Exercise prompt: Among the entries below, one line contains "- Record URL" and another contains "- Se già assegnati, i". Transcribe those two lines and every line between them, exactly.

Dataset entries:
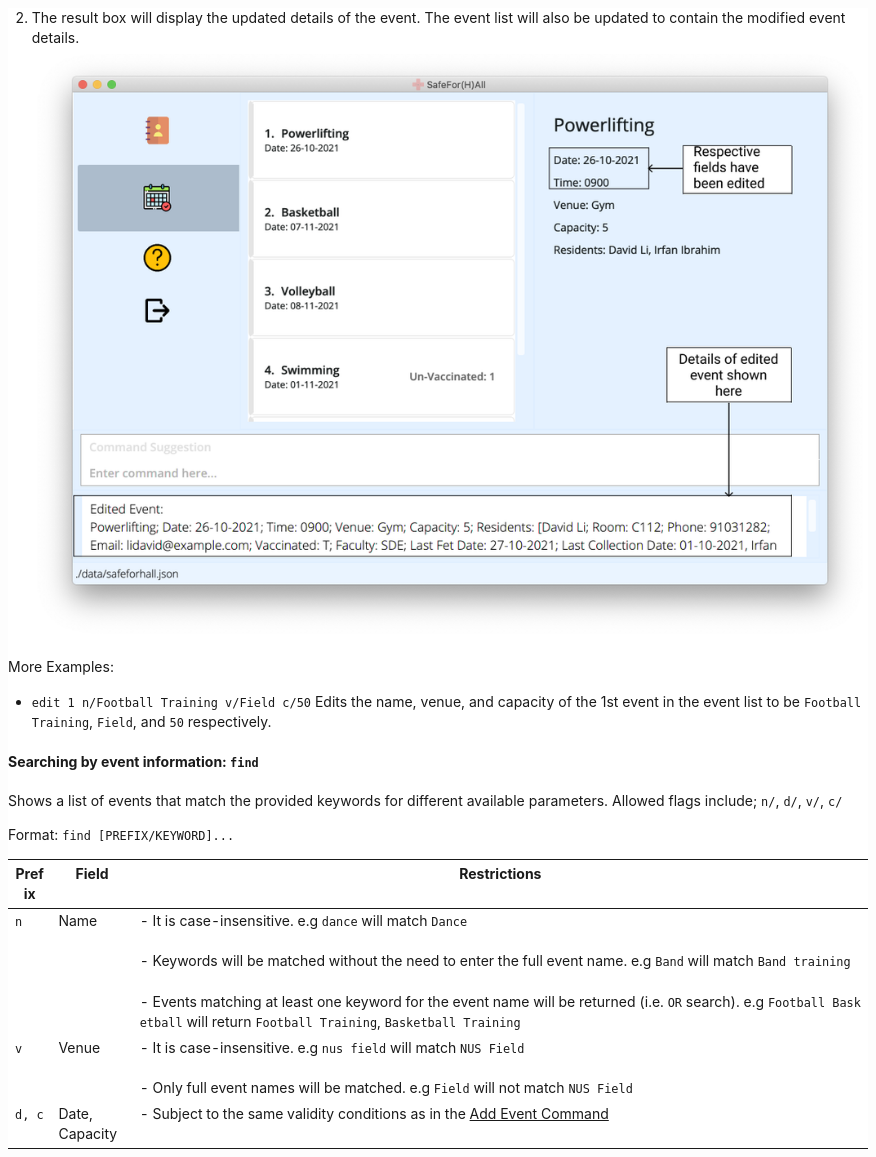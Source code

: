 2. The result box will display the updated details of the event. The event list will also be updated to contain the modified event details.
   ![Step2](images/logic/commands/editcommand/event/step2.png)

More Examples:
*  `edit 1 n/Football Training v/Field c/50` Edits the name, venue, and capacity of the 1st event in the event list to be `Football Training`, `Field`, and `50` respectively.

<div style="page-break-after: always;"></div>

#### Searching by event information: `find`

Shows a list of events that match the provided keywords for different available parameters. Allowed flags include; `n/`, `d/`, `v/`, `c/`

Format: `find [PREFIX/KEYWORD]...`

Prefix | Field | Restrictions
-------- | ------ | ------
`n` | Name | - It is case-insensitive. e.g `dance` will match `Dance` <br> <br> - Keywords will be matched without the need to enter the full event name. e.g `Band` will match `Band training` <br> <br> - Events matching at least one keyword for the event name will be returned (i.e. `OR` search). e.g `Football Basketball` will return `Football Training`, `Basketball Training`
`v` | Venue | - It is case-insensitive. e.g `nus field` will match `NUS Field` <br> <br> - Only full event names will be matched. e.g `Field` will not match `NUS Field`
`d, c` | Date, Capacity | - Subject to the same validity conditions as in the [Add Event Command](#adding-an-event--add)
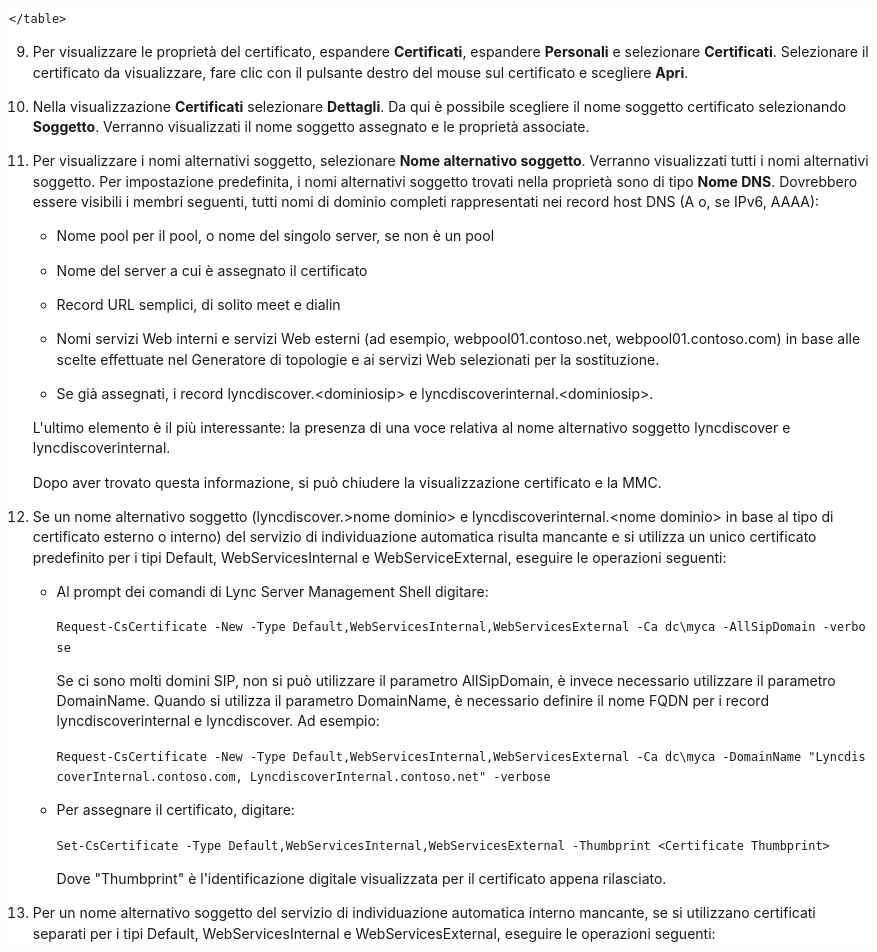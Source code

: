     </table>


9.  Per visualizzare le proprietà del certificato, espandere **Certificati**, espandere **Personali** e selezionare **Certificati**. Selezionare il certificato da visualizzare, fare clic con il pulsante destro del mouse sul certificato e scegliere **Apri**.

10. Nella visualizzazione **Certificati** selezionare **Dettagli**. Da qui è possibile scegliere il nome soggetto certificato selezionando **Soggetto**. Verranno visualizzati il nome soggetto assegnato e le proprietà associate.

11. Per visualizzare i nomi alternativi soggetto, selezionare **Nome alternativo soggetto**. Verranno visualizzati tutti i nomi alternativi soggetto. Per impostazione predefinita, i nomi alternativi soggetto trovati nella proprietà sono di tipo **Nome DNS**. Dovrebbero essere visibili i membri seguenti, tutti nomi di dominio completi rappresentati nei record host DNS (A o, se IPv6, AAAA):
    
      - Nome pool per il pool, o nome del singolo server, se non è un pool
    
      - Nome del server a cui è assegnato il certificato
    
      - Record URL semplici, di solito meet e dialin
    
      - Nomi servizi Web interni e servizi Web esterni (ad esempio, webpool01.contoso.net, webpool01.contoso.com) in base alle scelte effettuate nel Generatore di topologie e ai servizi Web selezionati per la sostituzione.
    
      - Se già assegnati, i record lyncdiscover.\<dominiosip\> e lyncdiscoverinternal.\<dominiosip\>.
    
    L'ultimo elemento è il più interessante: la presenza di una voce relativa al nome alternativo soggetto lyncdiscover e lyncdiscoverinternal.
    
    Dopo aver trovato questa informazione, si può chiudere la visualizzazione certificato e la MMC.

12. Se un nome alternativo soggetto (lyncdiscover.\>nome dominio\> e lyncdiscoverinternal.\<nome dominio\> in base al tipo di certificato esterno o interno) del servizio di individuazione automatica risulta mancante e si utilizza un unico certificato predefinito per i tipi Default, WebServicesInternal e WebServiceExternal, eseguire le operazioni seguenti:
    
      - Al prompt dei comandi di Lync Server Management Shell digitare:
        
            Request-CsCertificate -New -Type Default,WebServicesInternal,WebServicesExternal -Ca dc\myca -AllSipDomain -verbose
        
        Se ci sono molti domini SIP, non si può utilizzare il parametro AllSipDomain, è invece necessario utilizzare il parametro DomainName. Quando si utilizza il parametro DomainName, è necessario definire il nome FQDN per i record lyncdiscoverinternal e lyncdiscover. Ad esempio:
        
            Request-CsCertificate -New -Type Default,WebServicesInternal,WebServicesExternal -Ca dc\myca -DomainName "LyncdiscoverInternal.contoso.com, LyncdiscoverInternal.contoso.net" -verbose
    
      - Per assegnare il certificato, digitare:
        
            Set-CsCertificate -Type Default,WebServicesInternal,WebServicesExternal -Thumbprint <Certificate Thumbprint>
        
        Dove "Thumbprint" è l'identificazione digitale visualizzata per il certificato appena rilasciato.

13. Per un nome alternativo soggetto del servizio di individuazione automatica interno mancante, se si utilizzano certificati separati per i tipi Default, WebServicesInternal e WebServicesExternal, eseguire le operazioni seguenti:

Answer for the task:
      - Record URL semplici, di solito meet e dialin
    
      - Nomi servizi Web interni e servizi Web esterni (ad esempio, webpool01.contoso.net, webpool01.contoso.com) in base alle scelte effettuate nel Generatore di topologie e ai servizi Web selezionati per la sostituzione.
    
      - Se già assegnati, i record lyncdiscover.\<dominiosip\> e lyncdiscoverinternal.\<dominiosip\>.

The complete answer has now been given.